On Wednesday, June 26, 1941, some 40 families managed to escape into Russia. Others fled into nearby villages to hide with Christians there until the bombardment would end, as they had done during World War I. Tragically, that is not how it worked out. As soon as the Germans occupied the town, the Jews began to suffer at the hands of their Lithuanian neighbors, with whom they had once lived peacefully.

One of the worst was Pezes, the secretary of the town council. All the Jews who had fled to the villages were stripped of their possessions and forced back into town barefoot and almost naked. A temporary ghetto was fenced in with barbed wire around the synagogue yard, and that is where the Lithuanians abused the women and children, among them my dear mother and my beloved sisters, my precious little nieces and their parents, and the other friends and neighbors of my family.

They set upon the two rabbis, Rav Zalman Pertzovsky and Rav Yisroel Noach Chatzkevitz, chased them into the Chassidic kloiz, and put them through Job's tortures. Then they set a fire around them to burn their bodies, and then gruesomely led them out behind Kalman Levin's house, where the gentiles had a cemetery for atheists. The murderers insisted that the Jewish martyrs would have to be buried there. They also killed some of the most important members of the community, including Reb Moshe Zundel Leizerovitz, the melamed (teacher); Avrohom Klip the shochet; Rav Meir Shteinbach, the son-in-law of the Chassidic rabbi; Isser Ezrach; Yisroel Gapanovitz; Gershon and Naftoli Meyrovitz. Two weeks later they killed the women and children.

Rebetzin Chaya Leia Pertzovsky and her children, and Mrs. Bassa Meyrovitz and her children managed to hide in the home of Dr. Franzkevitch. But they were discovered and murdered six weeks later.

After my liberation, when I visited my hometown, the Christian woman Tonkicha, who had been my grandfather's neighbor, handed me a coat that she said had belonged to little Eliyohu Meir, Rav Pertzovsky's oldest child. Searching through the coat, I found a note that read, "They're taking us to be killed. Take revenge."

Nachum Shmid, the richest man in town and one of the most generous when it came to helping a fellow Jew, hid for three months in Shmilag, a village near Kupishok. After the Lithuanians stole his money, they reported him to the Germans. He was shot to death on the bank of the Kupa River.

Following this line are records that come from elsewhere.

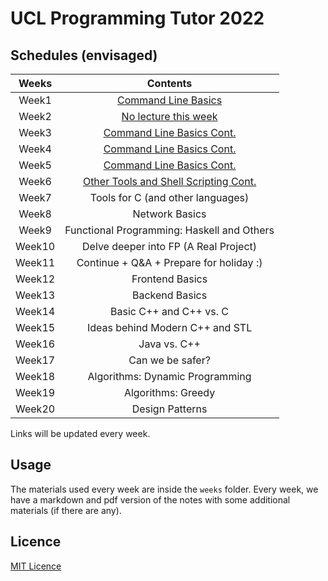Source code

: # UCL Programming Tutor 2022

## Schedules (envisaged)

| Weeks | Contents |
| :---: | :------: |
| Week1 | [Command Line Basics](./weeks/week1/note.md) |
| Week2 | [No lecture this week](./weeks/week2/note.md) |
| Week3 | [Command Line Basics Cont.](./weeks/week3-5/note.md) |
| Week4 | [Command Line Basics Cont.](./weeks/week3-5/note.md) |
| Week5 | [Command Line Basics Cont.](./weeks/week3-5/note.md) |
| Week6 | [Other Tools and Shell Scripting Cont.](./weeks/week6/note.md) |
| Week7 | Tools for C (and other languages) |
| Week8 | Network Basics |
| Week9 | Functional Programming: Haskell and Others |
| Week10 | Delve deeper into FP (A Real Project) |
| Week11 | Continue + Q&A + Prepare for holiday :) |
| Week12 | Frontend Basics |
| Week13 | Backend Basics |
| Week14 | Basic C++ and C++ vs. C |
| Week15 | Ideas behind Modern C++ and STL |
| Week16 | Java vs. C++ |
| Week17 | Can we be safer? |
| Week18 | Algorithms: Dynamic Programming |
| Week19 | Algorithms: Greedy |
| Week20 | Design Patterns |

Links will be updated every week.

## Usage

The materials used every week are inside the `weeks` folder. Every week, we have a markdown and pdf version of the notes with some additional materials (if there are any).

## Licence

[MIT Licence](./LICENSE)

Kupishok Jews were also murdered in the town of Rakishok, on their escape route to Russia. The pits in Rakishok are on the count's estate. Kupishok Jews were also murdered in the towns of Ponevezh and Payost.

Many of those who escaped to Russia and survived, returned to Lithuania and settled in Vilna, Kovno, and Ponevezh.

There used to be a town named Kupishok.